▸ **PROBLEM TO SOLVE**: Leave out the pictures and transcribe the rest of the records exactly.

▸ **DATA SHOWN**:
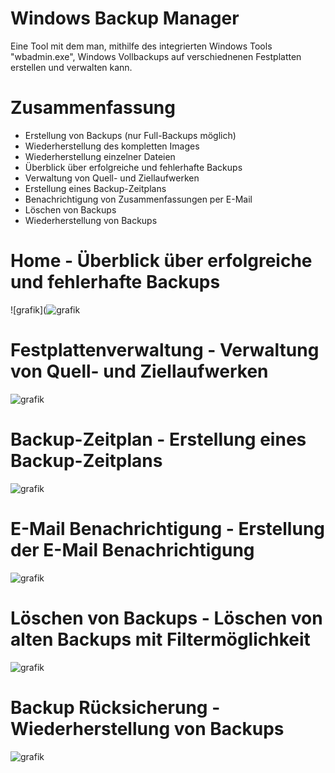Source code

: 
# Windows Backup Manager
Eine Tool mit dem man, mithilfe des integrierten Windows Tools "wbadmin.exe", Windows Vollbackups auf verschiednenen Festplatten erstellen und verwalten kann.

# Zusammenfassung

- Erstellung von Backups (nur Full-Backups möglich)
- Wiederherstellung des kompletten Images
- Wiederherstellung einzelner Dateien
- Überblick über erfolgreiche und fehlerhafte Backups
- Verwaltung von Quell- und Ziellaufwerken
- Erstellung eines Backup-Zeitplans
- Benachrichtigung von Zusammenfassungen per E-Mail
- Löschen von Backups
- Wiederherstellung von Backups

# Home - Überblick über erfolgreiche und fehlerhafte Backups
![grafik](![grafik](https://user-images.githubusercontent.com/72456947/117938402-4ba24200-b307-11eb-8dbd-f72ee0dfd001.png)

# Festplattenverwaltung - Verwaltung von Quell- und Ziellaufwerken
![grafik](https://user-images.githubusercontent.com/72456947/115730595-bb678180-a386-11eb-90c9-19ada894a606.png)

# Backup-Zeitplan - Erstellung eines Backup-Zeitplans
![grafik](https://user-images.githubusercontent.com/72456947/115730767-df2ac780-a386-11eb-8942-e30f8b7f2f0e.png)

# E-Mail Benachrichtigung - Erstellung der E-Mail Benachrichtigung
![grafik](https://user-images.githubusercontent.com/72456947/115730836-ebaf2000-a386-11eb-936d-39a605f9b444.png)

# Löschen von Backups - Löschen von alten Backups mit Filtermöglichkeit
![grafik](![grafik](https://user-images.githubusercontent.com/72456947/119114292-530fcc80-ba26-11eb-82ec-a78553d303e7.png)
)

# Backup Rücksicherung - Wiederherstellung von Backups
![grafik](https://user-images.githubusercontent.com/72456947/115731235-42b4f500-a387-11eb-8758-2fc758d9d7a2.png)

▸ **ANSWER TO THIS TASK**:
Source code

: 
# Windows Backup Manager
Eine Tool mit dem man, mithilfe des integrierten Windows Tools "wbadmin.exe", Windows Vollbackups auf verschiednenen Festplatten erstellen und verwalten kann.

# Zusammenfassung

- Erstellung von Backups (nur Full-Backups möglich)
- Wiederherstellung des kompletten Images
- Wiederherstellung einzelner Dateien
- Überblick über erfolgreiche und fehlerhafte Backups
- Verwaltung von Quell- und Ziellaufwerken
- Erstellung eines Backup-Zeitplans
- Benachrichtigung von Zusammenfassungen per E-Mail
- Löschen von Backups
- Wiederherstellung von Backups

# Home - Überblick über erfolgreiche und fehlerhafte Backups
![grafik](![grafik](https://user-images.githubusercontent.com/72456947/117938402-4ba24200-b307-11eb-8dbd-f72ee0dfd001.png)

# Festplattenverwaltung - Verwaltung von Quell- und Ziellaufwerken
![grafik](https://user-images.githubusercontent.com/72456947/115730595-bb678180-a386-11eb-90c9-19ada894a606.png)

# Backup-Zeitplan - Erstellung eines Backup-Zeitplans
![grafik](https://user-images.githubusercontent.com/72456947/115730767-df2ac780-a386-11eb-8942-e30f8b7f2f0e.png)

# E-Mail Benachrichtigung - Erstellung der E-Mail Benachrichtigung
![grafik](https://user-images.githubusercontent.com/72456947/115730836-ebaf2000-a386-11eb-936d-39a605f9b444.png)

# Löschen von Backups - Löschen von alten Backups mit Filtermöglichkeit
![grafik](![grafik](https://user-images.githubusercontent.com/72456947/119114292-530fcc80-ba26-11eb-82ec-a78553d303e7.png)
)

# Backup Rücksicherung - Wiederherstellung von Backups
![grafik](https://user-images.githubusercontent.com/72456947/115731235-42b4f500-a387-11eb-8758-2fc758d9d7a2.png)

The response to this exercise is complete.